GIVEN ENTRIES:
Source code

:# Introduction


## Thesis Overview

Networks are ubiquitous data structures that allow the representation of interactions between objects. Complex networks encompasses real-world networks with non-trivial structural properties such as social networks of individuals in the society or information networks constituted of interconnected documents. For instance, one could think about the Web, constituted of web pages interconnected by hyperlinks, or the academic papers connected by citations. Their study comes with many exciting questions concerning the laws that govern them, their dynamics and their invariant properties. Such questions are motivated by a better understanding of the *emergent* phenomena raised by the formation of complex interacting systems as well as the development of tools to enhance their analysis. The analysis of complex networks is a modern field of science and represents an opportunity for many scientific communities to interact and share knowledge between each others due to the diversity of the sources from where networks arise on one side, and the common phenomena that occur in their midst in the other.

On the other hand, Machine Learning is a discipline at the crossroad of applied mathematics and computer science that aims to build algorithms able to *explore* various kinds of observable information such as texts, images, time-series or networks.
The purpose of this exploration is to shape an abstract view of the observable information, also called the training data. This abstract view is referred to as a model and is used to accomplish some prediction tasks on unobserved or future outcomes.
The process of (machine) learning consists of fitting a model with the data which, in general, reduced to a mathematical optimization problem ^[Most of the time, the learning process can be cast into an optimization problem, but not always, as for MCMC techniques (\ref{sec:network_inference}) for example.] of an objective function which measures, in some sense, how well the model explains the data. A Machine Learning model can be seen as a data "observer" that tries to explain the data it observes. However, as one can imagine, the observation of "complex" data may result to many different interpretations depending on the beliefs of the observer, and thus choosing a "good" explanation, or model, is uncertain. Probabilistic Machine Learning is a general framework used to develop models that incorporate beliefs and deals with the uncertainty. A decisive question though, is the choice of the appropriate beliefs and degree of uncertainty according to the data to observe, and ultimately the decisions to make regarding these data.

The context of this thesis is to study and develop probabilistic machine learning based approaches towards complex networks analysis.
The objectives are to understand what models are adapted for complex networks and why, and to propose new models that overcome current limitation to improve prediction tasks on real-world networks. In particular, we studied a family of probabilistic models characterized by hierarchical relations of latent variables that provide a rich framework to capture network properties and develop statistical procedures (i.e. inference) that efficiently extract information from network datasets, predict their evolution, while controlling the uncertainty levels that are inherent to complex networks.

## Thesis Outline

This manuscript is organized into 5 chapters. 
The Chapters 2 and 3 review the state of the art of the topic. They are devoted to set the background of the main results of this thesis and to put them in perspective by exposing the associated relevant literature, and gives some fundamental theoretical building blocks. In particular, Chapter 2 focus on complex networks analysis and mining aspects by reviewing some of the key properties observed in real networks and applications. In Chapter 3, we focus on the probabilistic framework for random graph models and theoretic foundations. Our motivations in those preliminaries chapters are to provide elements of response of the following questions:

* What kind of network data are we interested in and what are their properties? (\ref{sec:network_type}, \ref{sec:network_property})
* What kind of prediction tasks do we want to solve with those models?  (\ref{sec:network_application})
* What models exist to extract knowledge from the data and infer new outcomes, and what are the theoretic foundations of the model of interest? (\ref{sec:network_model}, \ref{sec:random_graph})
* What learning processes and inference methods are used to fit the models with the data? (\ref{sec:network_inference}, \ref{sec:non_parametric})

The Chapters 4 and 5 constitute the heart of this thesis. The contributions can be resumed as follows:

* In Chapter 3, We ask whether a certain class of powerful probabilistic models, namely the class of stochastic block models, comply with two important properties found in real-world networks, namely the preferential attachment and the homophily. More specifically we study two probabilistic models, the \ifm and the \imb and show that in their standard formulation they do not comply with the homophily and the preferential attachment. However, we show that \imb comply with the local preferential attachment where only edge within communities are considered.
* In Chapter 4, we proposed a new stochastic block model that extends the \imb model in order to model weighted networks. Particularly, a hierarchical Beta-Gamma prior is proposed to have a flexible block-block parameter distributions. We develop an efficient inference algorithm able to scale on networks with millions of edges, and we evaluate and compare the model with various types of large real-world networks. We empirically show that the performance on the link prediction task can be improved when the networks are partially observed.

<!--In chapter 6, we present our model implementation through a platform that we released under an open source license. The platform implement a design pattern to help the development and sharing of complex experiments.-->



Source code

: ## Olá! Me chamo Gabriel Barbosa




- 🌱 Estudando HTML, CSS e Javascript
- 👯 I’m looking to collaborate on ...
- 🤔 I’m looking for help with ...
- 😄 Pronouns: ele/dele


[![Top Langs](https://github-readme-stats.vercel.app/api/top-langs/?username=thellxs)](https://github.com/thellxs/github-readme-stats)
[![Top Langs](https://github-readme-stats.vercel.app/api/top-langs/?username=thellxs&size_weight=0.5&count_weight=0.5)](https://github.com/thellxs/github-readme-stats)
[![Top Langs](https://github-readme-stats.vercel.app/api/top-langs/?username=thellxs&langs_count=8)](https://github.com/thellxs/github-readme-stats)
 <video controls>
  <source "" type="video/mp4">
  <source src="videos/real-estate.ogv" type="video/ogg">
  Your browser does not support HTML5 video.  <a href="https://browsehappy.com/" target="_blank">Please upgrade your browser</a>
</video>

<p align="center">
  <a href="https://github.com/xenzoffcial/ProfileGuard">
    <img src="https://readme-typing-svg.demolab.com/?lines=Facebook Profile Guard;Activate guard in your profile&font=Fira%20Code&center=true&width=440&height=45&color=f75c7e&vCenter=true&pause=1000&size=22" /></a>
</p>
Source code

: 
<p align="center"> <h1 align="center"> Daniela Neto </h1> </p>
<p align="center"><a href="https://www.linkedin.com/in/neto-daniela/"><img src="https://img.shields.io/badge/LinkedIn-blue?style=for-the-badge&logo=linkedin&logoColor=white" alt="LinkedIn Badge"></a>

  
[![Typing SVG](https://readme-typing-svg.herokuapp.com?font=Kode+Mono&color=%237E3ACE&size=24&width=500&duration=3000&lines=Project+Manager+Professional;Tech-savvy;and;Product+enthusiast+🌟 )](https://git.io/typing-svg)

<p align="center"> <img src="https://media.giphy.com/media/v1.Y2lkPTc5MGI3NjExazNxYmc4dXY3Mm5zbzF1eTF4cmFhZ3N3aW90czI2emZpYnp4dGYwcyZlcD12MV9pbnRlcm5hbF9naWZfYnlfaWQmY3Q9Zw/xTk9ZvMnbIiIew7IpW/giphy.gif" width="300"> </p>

TASK: A verbatim copy of all the records is required. Write it out in full.

ANSWER AREA:
Source code

:# Introduction


## Thesis Overview

Networks are ubiquitous data structures that allow the representation of interactions between objects. Complex networks encompasses real-world networks with non-trivial structural properties such as social networks of individuals in the society or information networks constituted of interconnected documents. For instance, one could think about the Web, constituted of web pages interconnected by hyperlinks, or the academic papers connected by citations. Their study comes with many exciting questions concerning the laws that govern them, their dynamics and their invariant properties. Such questions are motivated by a better understanding of the *emergent* phenomena raised by the formation of complex interacting systems as well as the development of tools to enhance their analysis. The analysis of complex networks is a modern field of science and represents an opportunity for many scientific communities to interact and share knowledge between each others due to the diversity of the sources from where networks arise on one side, and the common phenomena that occur in their midst in the other.

On the other hand, Machine Learning is a discipline at the crossroad of applied mathematics and computer science that aims to build algorithms able to *explore* various kinds of observable information such as texts, images, time-series or networks.
The purpose of this exploration is to shape an abstract view of the observable information, also called the training data. This abstract view is referred to as a model and is used to accomplish some prediction tasks on unobserved or future outcomes.
The process of (machine) learning consists of fitting a model with the data which, in general, reduced to a mathematical optimization problem ^[Most of the time, the learning process can be cast into an optimization problem, but not always, as for MCMC techniques (\ref{sec:network_inference}) for example.] of an objective function which measures, in some sense, how well the model explains the data. A Machine Learning model can be seen as a data "observer" that tries to explain the data it observes. However, as one can imagine, the observation of "complex" data may result to many different interpretations depending on the beliefs of the observer, and thus choosing a "good" explanation, or model, is uncertain. Probabilistic Machine Learning is a general framework used to develop models that incorporate beliefs and deals with the uncertainty. A decisive question though, is the choice of the appropriate beliefs and degree of uncertainty according to the data to observe, and ultimately the decisions to make regarding these data.

The context of this thesis is to study and develop probabilistic machine learning based approaches towards complex networks analysis.
The objectives are to understand what models are adapted for complex networks and why, and to propose new models that overcome current limitation to improve prediction tasks on real-world networks. In particular, we studied a family of probabilistic models characterized by hierarchical relations of latent variables that provide a rich framework to capture network properties and develop statistical procedures (i.e. inference) that efficiently extract information from network datasets, predict their evolution, while controlling the uncertainty levels that are inherent to complex networks.

## Thesis Outline

This manuscript is organized into 5 chapters. 
The Chapters 2 and 3 review the state of the art of the topic. They are devoted to set the background of the main results of this thesis and to put them in perspective by exposing the associated relevant literature, and gives some fundamental theoretical building blocks. In particular, Chapter 2 focus on complex networks analysis and mining aspects by reviewing some of the key properties observed in real networks and applications. In Chapter 3, we focus on the probabilistic framework for random graph models and theoretic foundations. Our motivations in those preliminaries chapters are to provide elements of response of the following questions:

* What kind of network data are we interested in and what are their properties? (\ref{sec:network_type}, \ref{sec:network_property})
* What kind of prediction tasks do we want to solve with those models?  (\ref{sec:network_application})
* What models exist to extract knowledge from the data and infer new outcomes, and what are the theoretic foundations of the model of interest? (\ref{sec:network_model}, \ref{sec:random_graph})
* What learning processes and inference methods are used to fit the models with the data? (\ref{sec:network_inference}, \ref{sec:non_parametric})

The Chapters 4 and 5 constitute the heart of this thesis. The contributions can be resumed as follows:

* In Chapter 3, We ask whether a certain class of powerful probabilistic models, namely the class of stochastic block models, comply with two important properties found in real-world networks, namely the preferential attachment and the homophily. More specifically we study two probabilistic models, the \ifm and the \imb and show that in their standard formulation they do not comply with the homophily and the preferential attachment. However, we show that \imb comply with the local preferential attachment where only edge within communities are considered.
* In Chapter 4, we proposed a new stochastic block model that extends the \imb model in order to model weighted networks. Particularly, a hierarchical Beta-Gamma prior is proposed to have a flexible block-block parameter distributions. We develop an efficient inference algorithm able to scale on networks with millions of edges, and we evaluate and compare the model with various types of large real-world networks. We empirically show that the performance on the link prediction task can be improved when the networks are partially observed.

<!--In chapter 6, we present our model implementation through a platform that we released under an open source license. The platform implement a design pattern to help the development and sharing of complex experiments.-->



Source code

: ## Olá! Me chamo Gabriel Barbosa




- 🌱 Estudando HTML, CSS e Javascript
- 👯 I’m looking to collaborate on ...
- 🤔 I’m looking for help with ...
- 😄 Pronouns: ele/dele


[![Top Langs](https://github-readme-stats.vercel.app/api/top-langs/?username=thellxs)](https://github.com/thellxs/github-readme-stats)
[![Top Langs](https://github-readme-stats.vercel.app/api/top-langs/?username=thellxs&size_weight=0.5&count_weight=0.5)](https://github.com/thellxs/github-readme-stats)
[![Top Langs](https://github-readme-stats.vercel.app/api/top-langs/?username=thellxs&langs_count=8)](https://github.com/thellxs/github-readme-stats)
 <video controls>
  <source "" type="video/mp4">
  <source src="videos/real-estate.ogv" type="video/ogg">
  Your browser does not support HTML5 video.  <a href="https://browsehappy.com/" target="_blank">Please upgrade your browser</a>
</video>

<p align="center">
  <a href="https://github.com/xenzoffcial/ProfileGuard">
    <img src="https://readme-typing-svg.demolab.com/?lines=Facebook Profile Guard;Activate guard in your profile&font=Fira%20Code&center=true&width=440&height=45&color=f75c7e&vCenter=true&pause=1000&size=22" /></a>
</p>
Source code

: 
<p align="center"> <h1 align="center"> Daniela Neto </h1> </p>
<p align="center"><a href="https://www.linkedin.com/in/neto-daniela/"><img src="https://img.shields.io/badge/LinkedIn-blue?style=for-the-badge&logo=linkedin&logoColor=white" alt="LinkedIn Badge"></a>

  
[![Typing SVG](https://readme-typing-svg.herokuapp.com?font=Kode+Mono&color=%237E3ACE&size=24&width=500&duration=3000&lines=Project+Manager+Professional;Tech-savvy;and;Product+enthusiast+🌟 )](https://git.io/typing-svg)

<p align="center"> <img src="https://media.giphy.com/media/v1.Y2lkPTc5MGI3NjExazNxYmc4dXY3Mm5zbzF1eTF4cmFhZ3N3aW90czI2emZpYnp4dGYwcyZlcD12MV9pbnRlcm5hbF9naWZfYnlfaWQmY3Q9Zw/xTk9ZvMnbIiIew7IpW/giphy.gif" width="300"> </p>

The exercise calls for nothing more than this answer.